Cabría en este momento agregar dos características más de este tipo de texto. La ponencia necesita incluir párrafos de amarre. Dichos párrafos sirven para que el público no se pierda en el desarrollo de la exposición. De allí por qué algunos ponentes entreguen al auditorio una página que hace las veces de ruta de viaje o que se sirvan de alguna imagen (un esquema, un grafismo) para ir mostrando al auditorio los hitos de su itinerario expositivo. Los párrafos de amarre al igual que esos otros de encuadre o de síntesis son fundamentales para que el escucha se sienta seguro del mensaje recibido. El otro aspecto que no debe olvidarse es el del título que ponemos a la ponencia. A veces se deja para último momento o se opta por algo tan general que no dice nada a los demás. Aquí vale la pena decir que en los foros, congresos o seminarios, los asistentes eligen ir a una u otra ponencia dependiendo en gran medida del título que aparece en la programación del evento. En este sentido, el título es un llamado, una convocatoria, una invitación. Lo mejor, por lo mismo, es que el título esté en directa relación con lo vertebral o esencial de la ponencia.
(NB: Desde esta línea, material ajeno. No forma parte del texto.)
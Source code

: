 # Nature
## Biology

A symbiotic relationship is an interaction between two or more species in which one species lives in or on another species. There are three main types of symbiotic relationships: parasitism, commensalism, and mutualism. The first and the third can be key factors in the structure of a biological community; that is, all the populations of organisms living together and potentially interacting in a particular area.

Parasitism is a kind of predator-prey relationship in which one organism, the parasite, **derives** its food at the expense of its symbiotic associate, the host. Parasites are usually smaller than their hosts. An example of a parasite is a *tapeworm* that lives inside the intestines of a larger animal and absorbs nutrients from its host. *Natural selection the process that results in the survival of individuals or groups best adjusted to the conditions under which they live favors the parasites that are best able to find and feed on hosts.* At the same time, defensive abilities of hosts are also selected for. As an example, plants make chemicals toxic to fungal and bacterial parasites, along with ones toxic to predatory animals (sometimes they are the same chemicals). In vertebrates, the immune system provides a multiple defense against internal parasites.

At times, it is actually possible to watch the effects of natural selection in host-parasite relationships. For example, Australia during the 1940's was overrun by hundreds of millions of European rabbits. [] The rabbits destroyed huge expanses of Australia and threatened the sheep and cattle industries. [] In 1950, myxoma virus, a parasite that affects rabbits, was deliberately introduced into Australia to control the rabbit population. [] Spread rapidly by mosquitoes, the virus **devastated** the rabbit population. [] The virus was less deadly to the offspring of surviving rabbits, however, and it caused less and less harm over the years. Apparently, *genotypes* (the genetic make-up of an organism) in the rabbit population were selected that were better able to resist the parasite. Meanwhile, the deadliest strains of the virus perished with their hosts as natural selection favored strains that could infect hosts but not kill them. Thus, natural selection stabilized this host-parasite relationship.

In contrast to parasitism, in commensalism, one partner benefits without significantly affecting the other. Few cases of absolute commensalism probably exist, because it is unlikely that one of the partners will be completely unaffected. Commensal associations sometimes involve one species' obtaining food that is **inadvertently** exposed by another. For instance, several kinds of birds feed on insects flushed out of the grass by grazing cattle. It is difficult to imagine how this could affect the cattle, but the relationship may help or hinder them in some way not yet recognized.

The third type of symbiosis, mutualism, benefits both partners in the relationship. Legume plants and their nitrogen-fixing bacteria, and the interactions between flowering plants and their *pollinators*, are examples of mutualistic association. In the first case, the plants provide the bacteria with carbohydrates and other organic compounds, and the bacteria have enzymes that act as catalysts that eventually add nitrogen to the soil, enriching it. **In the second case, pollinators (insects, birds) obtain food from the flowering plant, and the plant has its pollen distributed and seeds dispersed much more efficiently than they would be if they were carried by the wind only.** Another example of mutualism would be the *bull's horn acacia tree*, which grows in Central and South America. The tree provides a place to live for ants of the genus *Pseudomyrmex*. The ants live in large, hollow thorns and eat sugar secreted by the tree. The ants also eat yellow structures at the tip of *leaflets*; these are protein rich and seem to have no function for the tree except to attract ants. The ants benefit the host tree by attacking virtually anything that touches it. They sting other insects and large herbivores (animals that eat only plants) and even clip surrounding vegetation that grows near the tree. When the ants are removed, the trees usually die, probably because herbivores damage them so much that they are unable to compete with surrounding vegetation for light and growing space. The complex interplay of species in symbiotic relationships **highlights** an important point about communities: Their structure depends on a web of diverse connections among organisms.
Y debe ser expresado en términos de las necesidades o intereses de los asistentes más que en el capricho del ponente. Ese mismo criterio debe seguirse si se desean emplear subtítulos o si la estructura prevista requiere de establecer varios apartados. Lo importante es no perder de vista que todos los elementos de la ponencia deben estar imantados por las demandas de una audiencia particular.
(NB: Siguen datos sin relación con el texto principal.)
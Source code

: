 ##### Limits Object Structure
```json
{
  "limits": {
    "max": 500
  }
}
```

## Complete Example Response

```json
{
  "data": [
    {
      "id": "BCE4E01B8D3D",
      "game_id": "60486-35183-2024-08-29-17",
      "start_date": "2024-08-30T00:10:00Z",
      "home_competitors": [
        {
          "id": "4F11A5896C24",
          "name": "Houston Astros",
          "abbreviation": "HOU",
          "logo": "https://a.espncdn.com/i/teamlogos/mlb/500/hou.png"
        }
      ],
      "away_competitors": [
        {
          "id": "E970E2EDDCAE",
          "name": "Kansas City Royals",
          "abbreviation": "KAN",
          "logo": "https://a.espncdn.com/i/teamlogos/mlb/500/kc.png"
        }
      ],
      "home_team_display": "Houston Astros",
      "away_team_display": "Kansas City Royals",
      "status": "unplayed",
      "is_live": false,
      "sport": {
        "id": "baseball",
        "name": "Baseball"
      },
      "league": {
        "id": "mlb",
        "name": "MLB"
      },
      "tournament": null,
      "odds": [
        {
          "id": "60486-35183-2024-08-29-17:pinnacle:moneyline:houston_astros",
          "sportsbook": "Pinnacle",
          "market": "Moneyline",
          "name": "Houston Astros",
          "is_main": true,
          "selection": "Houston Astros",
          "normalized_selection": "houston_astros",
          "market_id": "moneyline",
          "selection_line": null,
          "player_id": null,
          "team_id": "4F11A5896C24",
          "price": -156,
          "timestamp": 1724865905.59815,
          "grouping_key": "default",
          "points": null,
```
Los otros detalles, como son el nerviosismo y la falta de seguridad frente a un público, sólo pueden mejorarse con la práctica y sacándole partido a los posibles errores dados en cada acto expositivo. Un ponente no debe olvidar que su discurso estará sujeto a la adhesión o a la repulsa del público; que para unos oyentes su texto será objeto de interés y, para otros, motivo de comentarios ácidos o irresponsables. Nada de eso debe intimidar al ponente, porque si por algo es valiosa una ponencia es por su empeño en mostrar cómo alguien se atreve a poner sus ideas, sus descubrimientos, sus propuestas al debate de lo público. Allí está su dificultad y su mayor ganancia.